Starring as Mozart’s rakehell, in black from head to toe, Teddy Tahu Rhodes conjures up what might have been had Sting or David Beckham opted for a career in opera. Square-jawed, loose-limbed and six-foot-three, the rugby-loving, iron-pumping former accountant from Christchurch, New Zealand, is a Billy Budd, Stanley Kowalski and Joseph De Rocher (Dead Man Walking) from central casting. As documented here, his rugged baritone boasts no great palette of colors. But if the mic does Tahu Rhodes no favors, with the camera, it’s love at first sight. He flies onstage in an unbuttoned riding coat over short shorts and high boots, flashing plenty of thigh and a belly as taut as a drum. In his duet with Zerlina, his wide eyes and pearly smile radiate Arcadian innocence. Charmed, she crowns him with her bridal wreath. Sweetly, he returns the favor with his three-cornered hat. But at the Dionysian final banquet, wine spills from his lips like sacrificial blood.

In the circumstances, Giovanni’s masquerade as Leporello is more implausible than usual: portly, short, downtrodden and worn of voice, Conal Coad’s manservant bears an intriguing family resemblance to Don Quixote’s long-suffering Sancho Panza. Henry Choo’s bland rendition of “Dalla sua pace” will not change the minds of Mozarteans who think of Don Ottavio as Mr. Cellophane. (The absence of Ottavio’s “Il mio tesoro” is but one instance in which the performance follows not the original Prague score but Mozart’s revisions for the Vienna premiere.) Andrew Jones cuts a winning figure as Masetto but shouts nonstop until beaten up; then he whines. Daniel Sumegi blasts a wobbly way through the Commendatore’s music, his timbre incongruously romantic.

The women are more impressive. A blonde beauty to set beside Nicole Kidman, Rachelle Durkin’s electric Donna Anna slashes through the action in perpetual motion; her bright, lean soprano flashes like a rapier. Raven-haired, plush of silhouette, with a rich, dusky instrument to match, Jacqueline Dark’s Donna Elvira revels in mature sensuality; the first statistic from Leporello’s catalogue (640 in Italy!) elicits a lusty laugh that speaks volumes. Taryn Fiebig plays Zerlina as a cool, chiming china doll, seesawing between innocence and calculation, and more pitiful in defeat than many.

The director of record is Göran Järvefelt, a rising star who died at forty-two in 1989, three years after the premiere of this production at Houston Grand Opera.
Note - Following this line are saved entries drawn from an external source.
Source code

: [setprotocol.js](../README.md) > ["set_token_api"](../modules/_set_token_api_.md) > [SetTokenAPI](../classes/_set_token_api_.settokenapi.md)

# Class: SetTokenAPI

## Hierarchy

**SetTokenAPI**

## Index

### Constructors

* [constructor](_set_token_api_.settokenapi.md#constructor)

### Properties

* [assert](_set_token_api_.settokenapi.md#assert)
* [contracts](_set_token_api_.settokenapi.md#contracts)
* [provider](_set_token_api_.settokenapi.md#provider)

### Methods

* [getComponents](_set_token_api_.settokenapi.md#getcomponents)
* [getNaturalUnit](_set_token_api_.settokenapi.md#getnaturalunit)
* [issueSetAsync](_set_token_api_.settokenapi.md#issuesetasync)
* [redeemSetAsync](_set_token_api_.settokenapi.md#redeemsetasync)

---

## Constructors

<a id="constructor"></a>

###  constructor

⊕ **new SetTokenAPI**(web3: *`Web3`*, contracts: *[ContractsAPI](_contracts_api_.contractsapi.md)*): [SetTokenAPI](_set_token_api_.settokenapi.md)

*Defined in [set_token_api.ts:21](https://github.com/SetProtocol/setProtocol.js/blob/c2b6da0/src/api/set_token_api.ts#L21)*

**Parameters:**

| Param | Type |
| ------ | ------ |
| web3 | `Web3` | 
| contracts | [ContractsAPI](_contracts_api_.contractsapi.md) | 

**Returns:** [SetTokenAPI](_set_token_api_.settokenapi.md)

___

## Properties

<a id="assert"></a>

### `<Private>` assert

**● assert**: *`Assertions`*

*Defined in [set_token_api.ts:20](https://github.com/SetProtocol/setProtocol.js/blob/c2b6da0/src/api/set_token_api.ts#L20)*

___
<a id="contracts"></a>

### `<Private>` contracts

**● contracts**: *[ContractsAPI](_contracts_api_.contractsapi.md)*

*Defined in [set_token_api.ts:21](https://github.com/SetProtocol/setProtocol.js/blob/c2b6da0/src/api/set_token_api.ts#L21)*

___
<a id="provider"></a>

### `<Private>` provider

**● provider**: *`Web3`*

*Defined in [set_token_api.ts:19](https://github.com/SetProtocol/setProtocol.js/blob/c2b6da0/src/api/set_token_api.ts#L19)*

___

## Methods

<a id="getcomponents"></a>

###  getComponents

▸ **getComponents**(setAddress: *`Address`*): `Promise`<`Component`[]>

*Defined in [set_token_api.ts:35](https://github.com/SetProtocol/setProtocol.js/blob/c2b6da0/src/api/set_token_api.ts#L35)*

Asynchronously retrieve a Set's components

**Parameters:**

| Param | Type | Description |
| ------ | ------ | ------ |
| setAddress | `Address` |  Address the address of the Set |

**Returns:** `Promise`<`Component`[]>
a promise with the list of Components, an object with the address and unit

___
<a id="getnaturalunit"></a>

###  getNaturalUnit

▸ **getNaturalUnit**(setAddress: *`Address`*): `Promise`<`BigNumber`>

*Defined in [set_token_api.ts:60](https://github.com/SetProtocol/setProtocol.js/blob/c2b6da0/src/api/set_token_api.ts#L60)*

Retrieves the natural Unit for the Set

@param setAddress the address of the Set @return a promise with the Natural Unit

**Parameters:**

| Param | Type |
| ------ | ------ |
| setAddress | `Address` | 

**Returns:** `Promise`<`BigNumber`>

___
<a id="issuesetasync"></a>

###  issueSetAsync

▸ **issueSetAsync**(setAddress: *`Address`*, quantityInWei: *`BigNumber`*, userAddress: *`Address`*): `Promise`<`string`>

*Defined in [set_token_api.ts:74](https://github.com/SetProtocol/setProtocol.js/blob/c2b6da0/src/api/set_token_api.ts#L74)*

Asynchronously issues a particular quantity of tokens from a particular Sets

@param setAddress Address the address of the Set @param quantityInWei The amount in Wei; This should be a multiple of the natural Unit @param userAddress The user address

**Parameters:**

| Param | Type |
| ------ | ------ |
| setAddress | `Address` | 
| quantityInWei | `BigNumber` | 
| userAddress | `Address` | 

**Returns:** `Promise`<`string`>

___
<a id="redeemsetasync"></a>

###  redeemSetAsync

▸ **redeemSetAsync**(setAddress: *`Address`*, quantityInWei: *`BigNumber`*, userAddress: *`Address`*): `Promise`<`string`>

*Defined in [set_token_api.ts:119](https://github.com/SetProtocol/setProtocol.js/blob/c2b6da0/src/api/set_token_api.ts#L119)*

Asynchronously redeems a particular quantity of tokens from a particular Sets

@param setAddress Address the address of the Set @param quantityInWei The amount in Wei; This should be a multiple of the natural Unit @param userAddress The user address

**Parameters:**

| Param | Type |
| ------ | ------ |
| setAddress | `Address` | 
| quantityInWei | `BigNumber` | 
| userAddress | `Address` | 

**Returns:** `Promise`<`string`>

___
The revival before us — meticulously rehearsed by Matthew Barclay — recalls classic stagings by the midcentury masters Ingmar Bergman and Giorgio Strehler. Carl Friedrich Oberle’s uncluttered, handsomely proportioned eighteenth-century atrium gives the singers plenty of entrances and lookouts to work with, and the costumes evoke the period with flair. Still, we may wonder how accurately this revival reflects Järvefelt’s intent.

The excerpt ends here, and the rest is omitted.